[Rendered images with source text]
'''

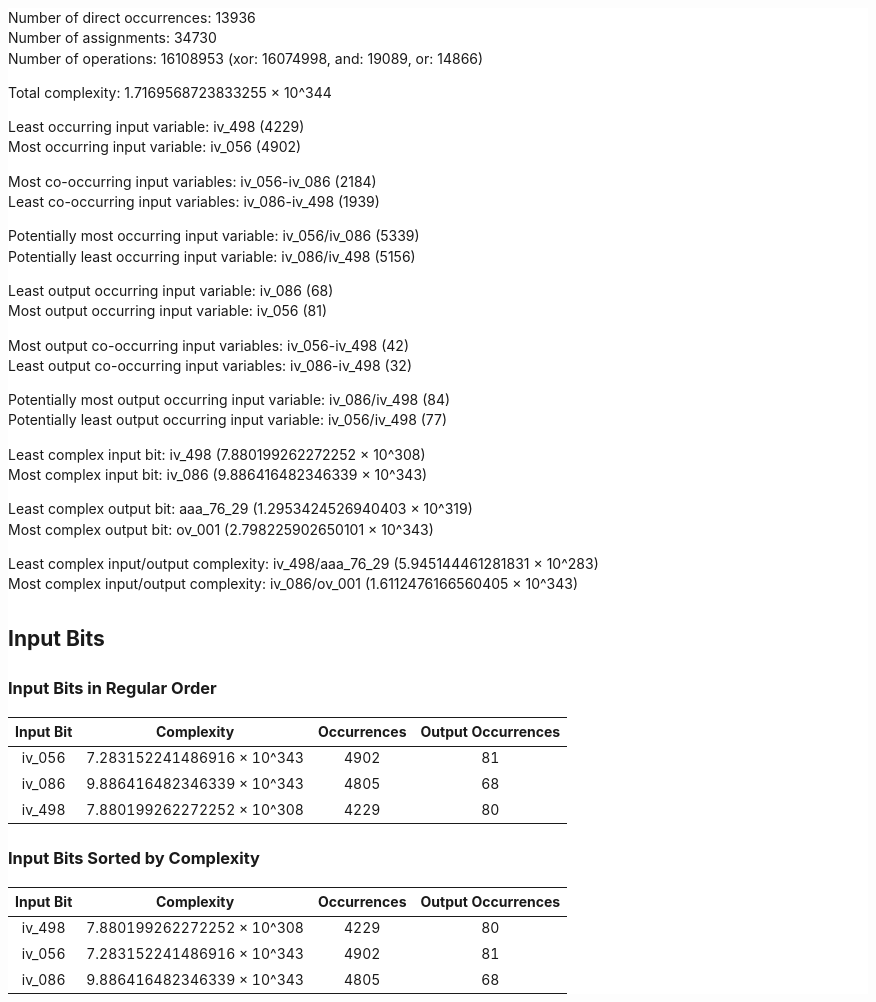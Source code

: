 Number of direct occurrences: 13936  
Number of assignments: 34730  
Number of operations: 16108953
(xor: 16074998,
and: 19089,
or: 14866)

Total complexity: 1.7169568723833255 × 10^344

Least occurring input variable: iv_498 (4229)  
Most occurring input variable: iv_056 (4902)

Most co-occurring input variables: iv_056-iv_086 (2184)  
Least co-occurring input variables: iv_086-iv_498 (1939)

Potentially most occurring input variable: iv_056/iv_086 (5339)  
Potentially least occurring input variable: iv_086/iv_498 (5156)

Least output occurring input variable: iv_086 (68)  
Most output occurring input variable: iv_056 (81)

Most output co-occurring input variables: iv_056-iv_498 (42)  
Least output co-occurring input variables: iv_086-iv_498 (32)

Potentially most output occurring input variable: iv_086/iv_498 (84)  
Potentially least output occurring input variable: iv_056/iv_498 (77)

Least complex input bit: iv_498 (7.880199262272252 × 10^308)  
Most complex input bit: iv_086 (9.886416482346339 × 10^343)

Least complex output bit: aaa_76_29 (1.2953424526940403 × 10^319)  
Most complex output bit: ov_001 (2.798225902650101 × 10^343)

Least complex input/output complexity: iv_498/aaa_76_29 (5.945144461281831 × 10^283)  
Most complex input/output complexity: iv_086/ov_001 (1.6112476166560405 × 10^343)

## Input Bits

### Input Bits in Regular Order

| Input Bit | Complexity | Occurrences | Output Occurrences |
|:---------:|:----------:|:-----------:|:------------------:|
| iv_056 | 7.283152241486916 × 10^343 | 4902 | 81 |
| iv_086 | 9.886416482346339 × 10^343 | 4805 | 68 |
| iv_498 | 7.880199262272252 × 10^308 | 4229 | 80 |

### Input Bits Sorted by Complexity

| Input Bit | Complexity | Occurrences | Output Occurrences |
|:---------:|:----------:|:-----------:|:------------------:|
| iv_498 | 7.880199262272252 × 10^308 | 4229 | 80 |
| iv_056 | 7.283152241486916 × 10^343 | 4902 | 81 |
| iv_086 | 9.886416482346339 × 10^343 | 4805 | 68 |
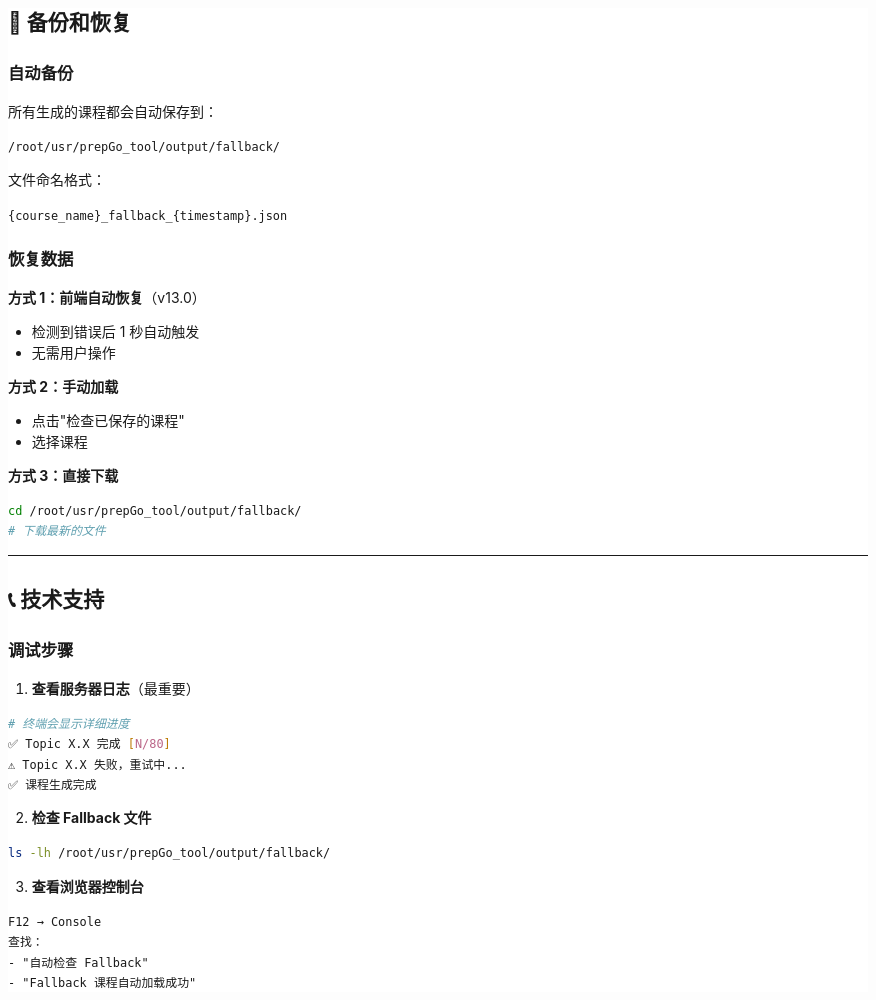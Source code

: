 ## 💾 备份和恢复

### 自动备份

所有生成的课程都会自动保存到：
```
/root/usr/prepGo_tool/output/fallback/
```

文件命名格式：
```
{course_name}_fallback_{timestamp}.json
```

### 恢复数据

**方式 1：前端自动恢复**（v13.0）
- 检测到错误后 1 秒自动触发
- 无需用户操作

**方式 2：手动加载**
- 点击"检查已保存的课程"
- 选择课程

**方式 3：直接下载**
```bash
cd /root/usr/prepGo_tool/output/fallback/
# 下载最新的文件
```

---

## 📞 技术支持

### 调试步骤

1. **查看服务器日志**（最重要）
```bash
# 终端会显示详细进度
✅ Topic X.X 完成 [N/80]
⚠️ Topic X.X 失败，重试中...
✅ 课程生成完成
```

2. **检查 Fallback 文件**
```bash
ls -lh /root/usr/prepGo_tool/output/fallback/
```

3. **查看浏览器控制台**
```
F12 → Console
查找：
- "自动检查 Fallback"
- "Fallback 课程自动加载成功"
```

'''

■ TASK BRIEF: Filter on the word "variables": copy each matching line from the entries above.

■ RESPONSE BELOW:
Most co-occurring input variables: iv_056-iv_086 (2184)  
Least co-occurring input variables: iv_086-iv_498 (1939)
Most output co-occurring input variables: iv_056-iv_498 (42)  
Least output co-occurring input variables: iv_086-iv_498 (32)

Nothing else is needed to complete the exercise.